What you return must be the full data, repeated verbatim, with no pictures in it.

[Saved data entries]
BEGIN

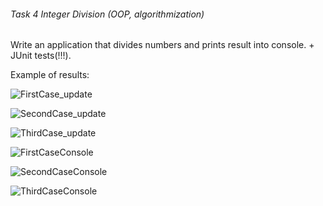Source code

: ###### Task 4 Integer Division (OOP, algorithmization)

Write an application that divides numbers and prints result into console. + JUnit tests(!!!).

Example of results:

![FirstCase_update](https://git.foxminded.com.ua/nikita.strokach/division/uploads/d59e75a92edbfb2f002d2ede4afb3b6a/FirstCase_update.PNG)

![SecondCase_update](https://git.foxminded.com.ua/nikita.strokach/division/uploads/2ff1d03c37589dd6b79228fb6a4a6a8d/SecondCase_update.PNG)

![ThirdCase_update](https://git.foxminded.com.ua/nikita.strokach/division/uploads/eb164f3178e1ecedd64a5ed03b95fcf4/ThirdCase_update.PNG)

![FirstCaseConsole](https://git.foxminded.com.ua/nikita.strokach/division/uploads/bdd163c935e3422b7e054cf7fb9c018d/secondCaseConsole.PNG)

![SecondCaseConsole](https://git.foxminded.com.ua/nikita.strokach/division/uploads/11755b809c67f9b5f15400e32f13b338/thirdCaseConsole.PNG)

![ThirdCaseConsole](https://git.foxminded.com.ua/nikita.strokach/division/uploads/9f573f188b04a382101f6511a29c27c9/firstCaseConsole.PNG)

END

■ **REPLY TO THE EXERCISE**
Source code

: ###### Task 4 Integer Division (OOP, algorithmization)

Write an application that divides numbers and prints result into console. + JUnit tests(!!!).

Example of results:

![FirstCase_update](https://git.foxminded.com.ua/nikita.strokach/division/uploads/d59e75a92edbfb2f002d2ede4afb3b6a/FirstCase_update.PNG)

![SecondCase_update](https://git.foxminded.com.ua/nikita.strokach/division/uploads/2ff1d03c37589dd6b79228fb6a4a6a8d/SecondCase_update.PNG)

![ThirdCase_update](https://git.foxminded.com.ua/nikita.strokach/division/uploads/eb164f3178e1ecedd64a5ed03b95fcf4/ThirdCase_update.PNG)

![FirstCaseConsole](https://git.foxminded.com.ua/nikita.strokach/division/uploads/bdd163c935e3422b7e054cf7fb9c018d/secondCaseConsole.PNG)

![SecondCaseConsole](https://git.foxminded.com.ua/nikita.strokach/division/uploads/11755b809c67f9b5f15400e32f13b338/thirdCaseConsole.PNG)

![ThirdCaseConsole](https://git.foxminded.com.ua/nikita.strokach/division/uploads/9f573f188b04a382101f6511a29c27c9/firstCaseConsole.PNG)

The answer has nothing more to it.